Sunday, Dec. 20, 2015
Christ Lutheran Church – Manchester, PA
We’re almost there. Our advent journey is almost over. In just a few more days we will celebrate the birth of our Savior Jesus Christ. But hold on….it’s still a few more days away. Our Advent journey is not over and that means we have to wait just a little longer. For many people that’s good news because there are still so many preparations to be made before the big celebration. People are still busy shopping – or just beginning their shopping. There’s packages to wrap, food to prepare, houses to clean, and the anxiety is beginning to increase with each day, and for those who are grieving any kind of loss the closer to Christmas, the anxieties are heightened even more. We’re racing faster and faster and forgetting that Advent is about slowing down and savoring the journey. We’ve forgotten over the years that there are twelve days of Christmas, which don’t begin prior to December 25th, but start on the 25th and end on Jan. 6th, the day of Epiphany. In some countries like Italy, children don’t receive their presents until Epiphany when the wise men brought the gifts to the baby Jesus.
But most of us don’t want to wait for presents or anything else. We drive fast, and talk fast. We’ve got fast food, and fast internet. We want our prayers answered right away and many want our worship services to be as short as possible.
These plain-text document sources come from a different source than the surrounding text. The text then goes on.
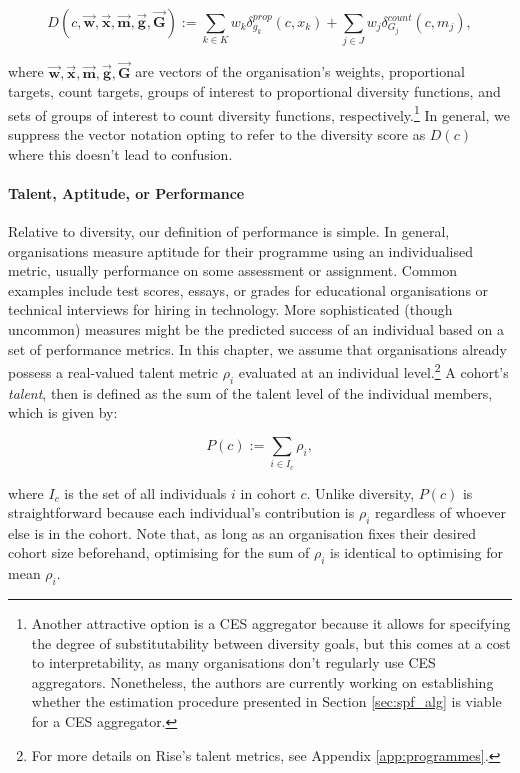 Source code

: \begin{equation}\label{eq:d_equation}
D(c,\vec{\mathbf{w}},\vec{\mathbf{x}},\vec{\mathbf{m}}, \vec{\mathbf{g}}, \vec{\mathbf{G}}) := \sum_{k\in K}w_k\delta_{g_k}^{prop}(c,x_k) + \sum_{j \in J}w_j\delta_{G_j}^{count}(c, m_j),
\end{equation}

\noindent where $\vec{\mathbf{w}},\vec{\mathbf{x}}, \vec{\mathbf{m}}, \vec{\mathbf{g}}, \vec{\mathbf{G}}$ are vectors of the organisation's weights, proportional targets, count targets, groups of interest to proportional diversity functions, and sets of groups of interest to count diversity functions, respectively.\footnote{Another attractive option is a CES aggregator because it allows for specifying the degree of substitutability between diversity goals, but this comes at a cost to interpretability, as many organisations don't regularly use CES aggregators. Nonetheless, the authors are currently working on establishing whether the estimation procedure presented in Section \ref{sec:spf_alg} is viable for a CES aggregator.} In general, we suppress the vector notation opting to refer to the diversity score as $D(c)$ where this doesn't lead to confusion.

\paragraph{Talent, Aptitude, or Performance} Relative to diversity, our definition of performance is simple. In general, organisations measure aptitude for their programme using an individualised metric, usually performance on some assessment or assignment. Common examples include test scores, essays, or grades for educational organisations or technical interviews for hiring in technology. More sophisticated (though uncommon) measures might be the predicted success of an individual based on a set of performance metrics. In this chapter, we assume that organisations already possess a real-valued talent metric $\rho_i$ evaluated at an individual level.\footnote{For more details on Rise's talent metrics, see Appendix \ref{app:programmes}.} A cohort's \emph{talent}, then is defined as the sum of the talent level of the individual members, which is given by:

\begin{equation}
P(c) := \sum_{i \in I_c}\rho_i,
\end{equation}

\noindent where $I_c$ is the set of all individuals $i$ in cohort $c$. Unlike diversity, $P(c)$ is straightforward because each individual's contribution is $\rho_i$ regardless of whoever else is in the cohort. Note that, as long as an organisation fixes their desired cohort size beforehand, optimising for the sum of $\rho_i$ is identical to optimising for mean $\rho_i$.

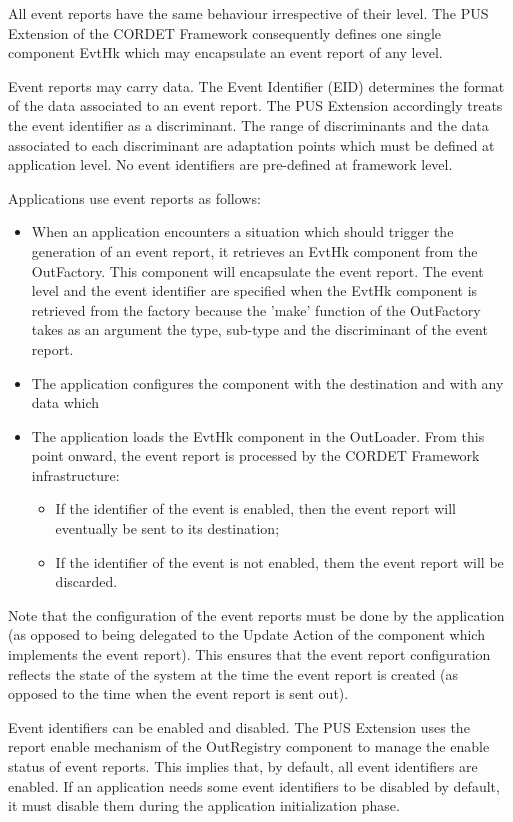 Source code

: \documentclass{pnp_article}
\begin{document}
All event reports have the same behaviour irrespective of their level. The PUS Extension of the CORDET Framework consequently defines one single component EvtHk which may encapsulate an event report of any level.

Event reports may carry data. The Event Identifier (EID) determines the format of the data associated to an event report. The PUS Extension accordingly treats the event identifier as a discriminant. The range of discriminants and the data associated to each discriminant are adaptation points which must be defined at application level. No event identifiers are pre-defined at framework level.

Applications use event reports as follows:

\begin{itemize}
\item When an application encounters a situation which should trigger the generation of an event report, it retrieves an EvtHk component from the OutFactory. This component will encapsulate the event report. The event level and the event identifier are specified when the EvtHk component is retrieved from the factory because the 'make' function of the OutFactory takes as an argument the type, sub-type and the discriminant of the event report.
\item The application configures the component with the destination and with any data which 
\item The application loads the EvtHk component in the OutLoader. From this point onward, the event report is processed by the CORDET Framework infrastructure:
	\begin{itemize}
	\item If the identifier of the event is enabled, then the event report will eventually be sent to its destination;
	\item If the identifier of the event is not enabled, them the event report will be discarded.
	\end{itemize}
\end{itemize}

Note that the configuration of the event reports must be done by the application (as opposed to being delegated to the Update Action of the component which implements the event report). This ensures that the event report configuration reflects the state of the system at the time the event report is created (as opposed to the time when the event report is sent out).  

Event identifiers can be enabled and disabled. The PUS Extension uses the report enable mechanism of the OutRegistry component to manage the enable status of event reports. This implies that, by default, all event identifiers are enabled. If an application needs some event identifiers to be disabled by default, it must disable them during the application initialization phase.
\end{document}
People are just too busy to “stop and smell the roses” and therefore Advent is a season that is hard for people to grasp. We’re all so used to living in the future, or the past, that we can’t appreciate the present for the gift that it is, until something so unexpected and profound happens that bam….it turns our world upside down.
And that’s exactly what happened to Mary and Elizabeth in our story from Luke’s gospel today. Mary receives unbelievable news from the angel that she is going to be the mother of God’s son! Elizabeth can’t believe that Mary went to visit her and share the great news! The baby inside Elizabeth jumped for joy! And Mary sings a beautiful, yet powerful song in the midst of all this! Yes, that’s what I said. In the midst of all this unbelievable news that two insignificant women received, Mary sings. She sings about how wonderful God is not only to her, but to everyone for all generations to come. She sings about how God is going to turn everything upside down. She sings about how God is going to finally help all those lowly and marginalized people and raise them up. She sings about how God is going to save everyone according to the promises God made generations ago. In the midst of all the chaos, and uncertainty, and unbelievable news, Mary sings. That’s not the first thing most of us would do when we get unbelievable news is it?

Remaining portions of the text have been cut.